Mutual Inductance of Coupled Circuits

Let us consider two coils, L1 and L2 as shown in Fig. 10.4(a), which are sufficiently close together, so that the flux produced by i1 in coil L1 also link coil L2. We assume that the coils do not move with respect to one another, and the medium in which the flux is established has a constant permeability. The two coils may be also arranged on a common magnetic core, as shown in Fig. 10.4(b).

The two coils are said to be magnetically coupled, but act as a separate circuits. It is possible to relate the voltage induced in one coil to the time rate of change of current in the other coil. When a voltage υ1 is applied across L1, a current i1 will start flowing in this coil, and produce a flux Φ. This flux also links coil L2. If i1 were to change with respect to time, the flux ‘Φ’ would also change with respect to time. The time-varying flux surrounding the second coil, L2 induces an emf, or voltage, across the terminals of L2; this voltage is proportional to the time rate of change of current flowing through the first coil L1.

The two coils, or circuits, are said to be inductively coupled, because of this property they are called coupled elements or Mutual Inductance of Coupled Circuits and the induced voltage, or emf is called the voltage/emf of mutual induction and is given by υ2(t) = M1 di1(t)/dt volts, where υ2 is the voltage induced in coil L2 and M1 is the coefficient of proportionality, and is called the coefficient of mutual inductance, or simple mutual inductance.

Mutual Inductance of Coupled Circuits

If current i2 is made to pass through coil L2 as shown in Fig. 10.4(c) with coil L1 open, a change of i2 would cause a voltage υ1 in coil L1, given by υ1(t) = M2 di2(t)/dt.

In the above equation, another coefficient of proportionality M2 is involved. Though it appears that two mutual inductances are involved in determining the mutually induced voltages in the two coils, it can be shown from energy considerations that the two coefficients are equal and, therefore, need not be  represented by two different letters. Thus M1 = M2 = M.

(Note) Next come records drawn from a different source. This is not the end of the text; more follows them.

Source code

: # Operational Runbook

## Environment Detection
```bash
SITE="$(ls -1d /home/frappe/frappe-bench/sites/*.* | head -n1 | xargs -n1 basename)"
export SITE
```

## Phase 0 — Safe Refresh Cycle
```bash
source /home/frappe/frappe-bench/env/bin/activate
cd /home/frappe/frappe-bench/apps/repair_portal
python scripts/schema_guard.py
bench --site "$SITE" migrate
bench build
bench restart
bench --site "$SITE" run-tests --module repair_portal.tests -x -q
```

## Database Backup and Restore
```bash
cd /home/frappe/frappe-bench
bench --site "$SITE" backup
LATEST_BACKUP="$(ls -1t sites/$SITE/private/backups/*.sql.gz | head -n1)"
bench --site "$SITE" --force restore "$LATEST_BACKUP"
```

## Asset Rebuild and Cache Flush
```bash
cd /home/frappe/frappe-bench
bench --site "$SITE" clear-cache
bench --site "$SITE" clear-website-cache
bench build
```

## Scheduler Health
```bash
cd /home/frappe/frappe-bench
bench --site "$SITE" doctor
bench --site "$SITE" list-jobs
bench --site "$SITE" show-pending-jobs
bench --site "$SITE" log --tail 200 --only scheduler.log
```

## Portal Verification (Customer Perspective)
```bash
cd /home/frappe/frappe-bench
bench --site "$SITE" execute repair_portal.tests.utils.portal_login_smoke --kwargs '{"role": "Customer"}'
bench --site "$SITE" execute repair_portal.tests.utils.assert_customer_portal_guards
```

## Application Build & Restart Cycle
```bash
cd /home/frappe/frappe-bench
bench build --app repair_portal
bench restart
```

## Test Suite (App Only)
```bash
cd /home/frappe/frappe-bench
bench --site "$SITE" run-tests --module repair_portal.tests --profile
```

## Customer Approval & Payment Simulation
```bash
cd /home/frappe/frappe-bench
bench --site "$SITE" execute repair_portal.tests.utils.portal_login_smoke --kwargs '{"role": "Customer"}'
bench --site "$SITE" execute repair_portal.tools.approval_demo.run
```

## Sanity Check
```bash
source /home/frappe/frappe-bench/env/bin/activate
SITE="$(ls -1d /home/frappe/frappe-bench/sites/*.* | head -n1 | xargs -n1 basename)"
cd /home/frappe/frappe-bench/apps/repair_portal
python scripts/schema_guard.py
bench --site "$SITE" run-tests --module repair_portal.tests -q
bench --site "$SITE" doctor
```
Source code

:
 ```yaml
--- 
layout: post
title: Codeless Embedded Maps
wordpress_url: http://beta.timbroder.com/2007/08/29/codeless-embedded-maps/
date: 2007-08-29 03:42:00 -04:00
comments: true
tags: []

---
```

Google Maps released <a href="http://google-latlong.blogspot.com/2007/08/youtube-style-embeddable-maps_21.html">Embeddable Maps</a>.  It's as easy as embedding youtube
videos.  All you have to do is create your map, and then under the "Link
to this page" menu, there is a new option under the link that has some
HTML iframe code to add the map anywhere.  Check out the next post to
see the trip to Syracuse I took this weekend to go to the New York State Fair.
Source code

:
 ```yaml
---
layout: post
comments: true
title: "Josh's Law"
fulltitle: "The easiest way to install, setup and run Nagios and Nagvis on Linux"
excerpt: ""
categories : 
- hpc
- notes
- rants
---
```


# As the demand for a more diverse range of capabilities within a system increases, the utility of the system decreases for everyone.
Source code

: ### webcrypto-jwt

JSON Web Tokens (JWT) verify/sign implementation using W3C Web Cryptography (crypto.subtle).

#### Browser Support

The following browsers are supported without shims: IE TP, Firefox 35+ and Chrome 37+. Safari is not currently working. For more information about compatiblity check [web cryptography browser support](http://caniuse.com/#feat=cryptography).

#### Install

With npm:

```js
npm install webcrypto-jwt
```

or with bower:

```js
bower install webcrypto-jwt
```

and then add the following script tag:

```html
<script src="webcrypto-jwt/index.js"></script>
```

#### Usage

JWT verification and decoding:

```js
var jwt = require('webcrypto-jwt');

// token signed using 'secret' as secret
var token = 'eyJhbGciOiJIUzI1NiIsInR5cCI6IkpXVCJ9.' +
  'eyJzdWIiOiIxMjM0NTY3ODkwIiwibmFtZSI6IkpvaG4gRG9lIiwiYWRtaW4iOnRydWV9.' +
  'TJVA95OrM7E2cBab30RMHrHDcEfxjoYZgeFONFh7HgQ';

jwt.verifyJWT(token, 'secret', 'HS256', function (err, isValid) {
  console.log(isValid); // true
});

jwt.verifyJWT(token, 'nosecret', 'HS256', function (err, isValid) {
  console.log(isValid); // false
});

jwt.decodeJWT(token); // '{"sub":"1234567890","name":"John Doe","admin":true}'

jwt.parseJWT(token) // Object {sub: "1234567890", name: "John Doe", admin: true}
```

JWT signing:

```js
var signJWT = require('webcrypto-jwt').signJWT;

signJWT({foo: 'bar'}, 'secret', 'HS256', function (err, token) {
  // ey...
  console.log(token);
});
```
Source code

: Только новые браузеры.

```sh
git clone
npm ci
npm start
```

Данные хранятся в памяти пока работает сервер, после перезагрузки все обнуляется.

In general, in a pair of linear time invariant coupled coils or inductors, a non­ zero current in each of the two coils produces a mutual voltage in each coil due to the flow of current in the other coil. This mutual voltage is present independently of, and in addition to, the voltage due to self induction. Mutual inductance is also measured in Henrys and is positive, but the mutually induced voltage, M di/dt may be either positive or negative, depending on the physical construction of the coil and reference directions. To determine the polarity of the mutually induced voltage (i.e. the sign to be used for the mutual inductance), the dot convention is used.